The new Navi Mumbai International airport, which is to be built in the Kopra-Panvel area would be built through public-private partnership (PPP) — with private sector partner getting 74% equity while Airports Authority of India (AAI) and Maharashtra government (through City and Industrial Development Corporation or CIDCO) holding 13% each. The International Civil Aviation Organization (ICAO) has already given techno-feasibility clearance to the Navi Mumbai airport and central cabinet has cleared it.

==Tourist places==
There are two large markets in the suburb and they provide mainly vegetables, medicines and household items. Nearby villages include Karjat, Karnala, Prabalgad and Ballaleshwar. Nearby landmarks include Elephanta Caves.

==Transport links==
Panvel railway station comes under Mumbai Division of Central Railway. The station is divided into two parts for suburban and main lines. The main line station is located at Chainage 68/5 from Mumbai CST, while the suburban station is at 48/9. Both share the same building complex and staff members. The suburban complex currently has two operational platforms and two more are being constructed. The main line station has three operational platforms, and two more are being constructed.

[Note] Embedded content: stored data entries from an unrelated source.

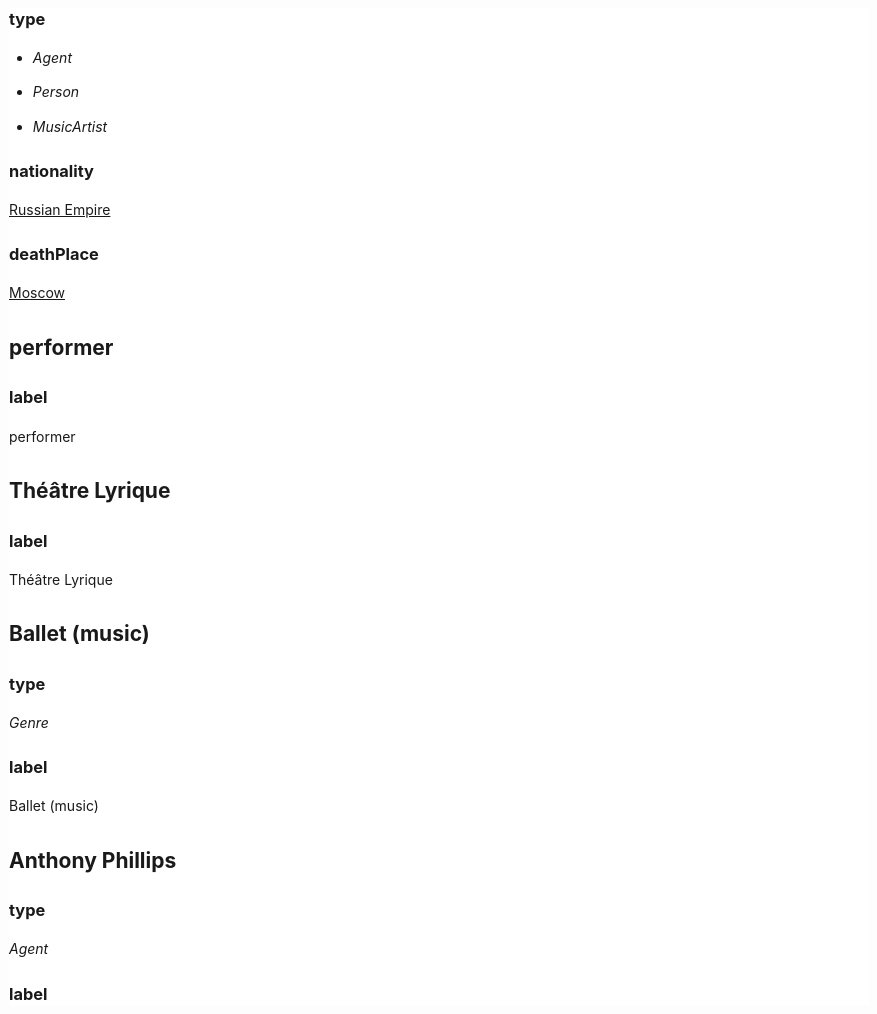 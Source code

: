 ### type

 - *Agent*

 - *Person*

 - *MusicArtist*

### nationality


[Russian Empire](#Russian-Empire)

### deathPlace


[Moscow](#Moscow)

## performer

### label


performer

## Théâtre Lyrique

### label


Théâtre Lyrique

## Ballet (music)

### type


*Genre*

### label


Ballet (music)

## Anthony Phillips

### type


*Agent*

### label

The station handles more than 30 freight trains, 5 daily commuter passenger trains and 5 daily express trains stop here. In addition to this, 9 non-daily trains also stop at this station. Panvel is a very major station and is considered equivalent to Mumbai for trains which skip Mumbai. The trains run on Diesel Traction, and Panvel is a refueling point for their locomotives.

In addition to refueling, Panvel has a huge number of cargo, and most trains stop for periods varying from 5 minutes to 20 minutes to load and unload cargo. Panvel also handles crew change for freight trains. There are 4 ticket counters and 3 reservation counters. A state transport bus station is about 500 metres away from the train station. Buses run by Local Municipal Transport (NMMT) and rickshaws are available to rent. A new suburban railway station building is under construction, and no facilities are available for their passengers. The next nearest ones are Khandeshwar Manasarovar, Kharghar and Belapur.